The European Union is checking whether protectionist elements of a $437 billion health, climate and tax law recently passed by the US are in violation of World Trade Organization rules, according to Trade Commissioner Valdis Dombrovskis.
“We have concerns about a number of discriminatory elements in this Inflation Reduction Act which puts requirement for local content, for local production,” Dombrovskis, who also is a European Commission vice president, told Bloomberg in Prague. “So we are assessing if it’s in line with WTO requirements and with government procurement agreement.”
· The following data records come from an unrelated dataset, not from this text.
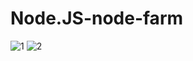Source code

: # Node.JS-node-farm
![1](https://github.com/haolam05/Node.JS-node-farm/assets/71291057/5d84e35c-e958-45e5-bc0f-c8f2f265fb25)
![2](https://github.com/haolam05/Node.JS-node-farm/assets/71291057/2ed5ca51-10a6-4a75-8a40-037a6a64a782)
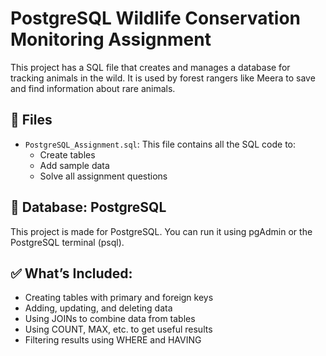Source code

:# PostgreSQL Wildlife Conservation Monitoring Assignment

This project has a SQL file that creates and manages a database for tracking animals in the wild. It is used by forest rangers like Meera to save and find information about rare animals.

## 📂 Files
- `PostgreSQL_Assignment.sql`: This file contains all the SQL code to:
  - Create tables
  - Add sample data
  - Solve all assignment questions

## 🐘 Database: PostgreSQL
This project is made for PostgreSQL. You can run it using pgAdmin or the PostgreSQL terminal (psql).

## ✅ What’s Included:
- Creating tables with primary and foreign keys
- Adding, updating, and deleting data
- Using JOINs to combine data from tables
- Using COUNT, MAX, etc. to get useful results
- Filtering results using WHERE and HAVING
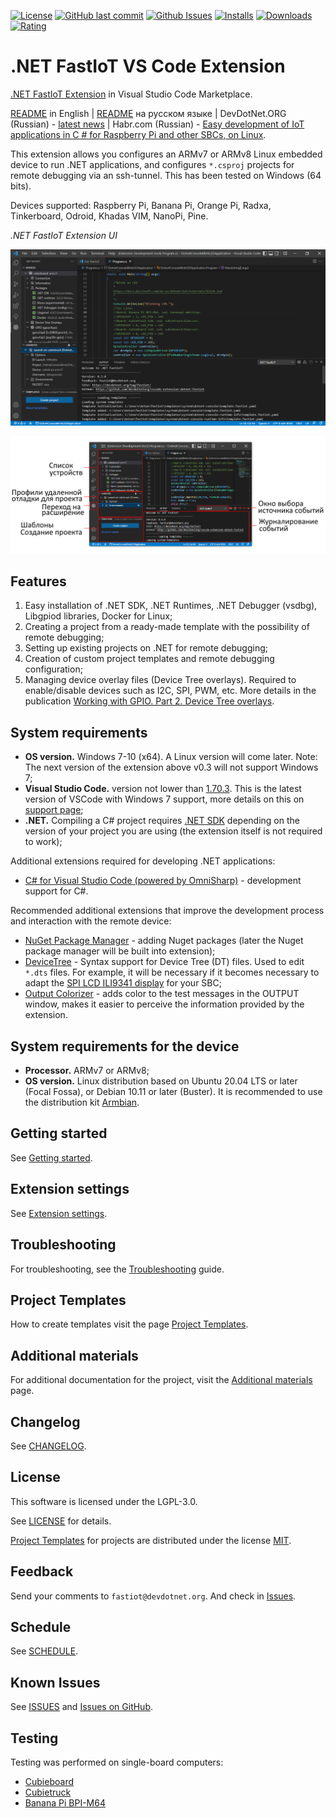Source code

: [![License](https://img.shields.io/badge/License-LGPL3.0-blue.svg)](LICENSE) [![GitHub last commit](https://img.shields.io/github/last-commit/devdotnetorg/vscode-extension-dotnet-fastiot/dev)](https://github.com/devdotnetorg/vscode-extension-dotnet-fastiot/) [![Github Issues](https://img.shields.io/github/issues/devdotnetorg/vscode-extension-dotnet-fastiot.svg)](https://github.com/devdotnetorg/vscode-extension-dotnet-fastiot/issues) [![Installs](https://img.shields.io/visual-studio-marketplace/i/devdotnetorg.vscode-extension-dotnet-fastiot)](https://marketplace.visualstudio.com/items?itemName=devdotnetorg.vscode-extension-dotnet-fastiot) [![Downloads](https://img.shields.io/visual-studio-marketplace/d/devdotnetorg.vscode-extension-dotnet-fastiot)](https://marketplace.visualstudio.com/items?itemName=devdotnetorg.vscode-extension-dotnet-fastiot) [![Rating](https://img.shields.io/visual-studio-marketplace/stars/devdotnetorg.vscode-extension-dotnet-fastiot)](https://marketplace.visualstudio.com/items?itemName=devdotnetorg.vscode-extension-dotnet-fastiot)

# .NET FastIoT VS Code Extension

[.NET FastIoT Extension](https://marketplace.visualstudio.com/items?itemName=devdotnetorg.vscode-extension-dotnet-fastiot ".NET FastIoT Extension") in Visual Studio Code Marketplace.

[README](README.md "README") in English | [README](README_ru.md "README") на русском языке | DevDotNet.ORG (Russian) - [latest news](https://devdotnet.org/tag/fastiot/ "devdotnet.org/tag/fastiot") | Habr.com (Russian) - [Easy development of IoT applications in C # for Raspberry Pi and other SBCs, on Linux](https://habr.com/ru/company/timeweb/blog/597601/ "Easy development of IoT applications in C # for Raspberry Pi and other SBCs, on Linux").

This extension allows you configures an ARMv7 or ARMv8 Linux embedded device to run .NET applications, and configures `*.csproj` projects for remote debugging via an ssh-tunnel. This has been tested on Windows (64 bits).

Devices supported: Raspberry Pi, Banana Pi, Orange Pi, Radxa, Tinkerboard, Odroid, Khadas VIM, NanoPi, Pine.

*.NET FastIoT Extension UI*

![.NET FastIoT title](docs/vscode-dotnet-fastiot.png)

![.NET FastIoT interface](docs/vscode-dotnet-fastiot-interface_ru.png)

## Features

1. Easy installation of .NET SDK, .NET Runtimes, .NET Debugger (vsdbg), Libgpiod libraries, Docker for Linux;
2. Creating a project from a ready-made template with the possibility of remote debugging;
3. Setting up existing projects on .NET for remote debugging;
4. Creation of custom project templates and remote debugging configuration;
5. Managing device overlay files (Device Tree overlays). Required to enable/disable devices such as I2C, SPI, PWM, etc. More details in the publication [Working with GPIO. Part 2. Device Tree overlays](https://devdotnet.org/post/rabota-s-gpio-na-primere-banana-pi-bpi-m64-chast-2-device-tree-overlays/ "Working with GPIO . Part 2. Device Tree overlays").

## System requirements

- **OS version.** Windows 7-10 (x64). A Linux version will come later. Note: The next version of the extension above v0.3 will not support Windows 7;
- **Visual Studio Code.** version not lower than [1.70.3](https://code.visualstudio.com/ "1.70.3"). This is the latest version of VSCode with Windows 7 support, more details on this on [support page](https://code.visualstudio.com/docs/supporting/faq#_can-i-run-vs-code-on-windows-7 "Can I run VS Code on Windows 7?");
- **.NET.** Compiling a C# project requires [.NET SDK](https://dotnet.microsoft.com/en-us/download/visual-studio-sdks ".NET SDK") depending on the version of your project you are using (the extension itself is not required to work);

Additional extensions required for developing .NET applications:

- [C# for Visual Studio Code (powered by OmniSharp)](https://marketplace.visualstudio.com/items?itemName=ms-dotnettools.csharp "C# for Visual Studio Code (powered by OmniSharp)") - development support for C#.

Recommended additional extensions that improve the development process and interaction with the remote device:

- [NuGet Package Manager](https://marketplace.visualstudio.com/items?itemName=jmrog.vscode-nuget-package-manager "NuGet Package Manager") - adding Nuget packages (later the Nuget package manager will be built into extension);
- [DeviceTree](https://marketplace.visualstudio.com/items?itemName=plorefice.devicetree "DeviceTree") - Syntax support for Device Tree (DT) files. Used to edit `*.dts` files. For example, it will be necessary if it becomes necessary to adapt the [SPI LCD ILI9341 display](https://devdotnet.org/post/rabota-s-gpio-v-linux-na-primere-banana-pi-bpi-m64-chast-4-device-tree-overlays-podkluchenie-displey-spi-lcd-ili9341/ "SPI LCD ILI9341 display") for your SBC;
- [Output Colorizer](https://marketplace.visualstudio.com/items?itemName=IBM.output-colorizer "Output Colorizer") - adds color to the test messages in the OUTPUT window, makes it easier to perceive the information provided by the extension.

## System requirements for the device

- **Processor.** ARMv7 or ARMv8;
- **OS version.** Linux distribution based on Ubuntu 20.04 LTS or later (Focal Fossa), or Debian 10.11 or later (Buster). It is recommended to use the distribution kit [Armbian](https://www.armbian.com/ "Armbian - Linux for ARM development boards").

## Getting started

See [Getting started](/docs/Getting-started.md "Getting started").

## Extension settings

See [Extension settings](/docs/Extension-settings.md "Extension settings").

## Troubleshooting

For troubleshooting, see the [Troubleshooting](docs/Troubleshooting.md "Troubleshooting") guide.

## Project Templates

How to create templates visit the page [Project Templates](docs/Project-templates.md "Project Templates").

## Additional materials

For additional documentation for the project, visit the [Additional materials](docs/Additional-materials.md "Additional materials") page.

## Changelog

See [CHANGELOG](CHANGELOG.md "CHANGELOG").

## License

This software is licensed under the LGPL-3.0.

See [LICENSE](LICENSE "LICENSE") for details.

[Project Templates](/templates/ "Project Templates") for projects are distributed under the license [MIT](LICENSE_MIT.md "MIT LICENSE").

## Feedback

Send your comments to `fastiot@devdotnet.org`. And check in [Issues](https://github.com/devdotnetorg/vscode-extension-dotnet-fastiot/issues "Issues").

## Schedule

See [SCHEDULE](SCHEDULE.md "SCHEDULE").

## Known Issues

See [ISSUES](ISSUES.md "ISSUES") and [Issues on GitHub](https://github.com/devdotnetorg/vscode-extension-dotnet-fastiot/issues "Issues on GitHub").

## Testing

Testing was performed on single-board computers:

- [Cubieboard](https://github.com/devdotnetorg/Cubieboard "Cubieboard")
- [Cubietruck](https://devdotnet.org/post/otladochnaya-plata-cubietruck/ "Cubietruck")
- [Banana Pi BPI-M64](https://devdotnet.org/post/otladochnaya-plata-banana-pi-bpi-m64/ "Banana Pi BPI-M64")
US President Joe Biden’s new laws aim to increase domestic production of electric cars and reduce reliance on China for battery components and materials. It includes tax credits for electric vehicles made in North America but the EU’s concerns go beyond this sector.
“Currently we are doing this assessment and based on that we will check what our options are to best react to this situation,” Dombrovskis said. Let’s “not jump into conclusions before we do the assessment but we are assessing the options.”
South Korea has already said it views the US rules that favor American-made EVs and batteries as a “betrayal” and that it will “actively” consider filing a complaint with the WTO.
Issues over the US Inflation Reduction Act have cast a pall over the talks leading up to the next Trade and Technology Council, a forum for the two sides to discuss trade and technology topics including semiconductors and tariffs. European and US officials plan to meet before the end of the year and announce results at the third meeting.
But the issues, especially on trade, are making it difficult to agree to a list of priorities the two sides want to focus on at the next in-person meeting. There will be no ministerial if the two sides cannot agree to concrete deliverables, a person familiar with the matter said, although officials are confident the two will.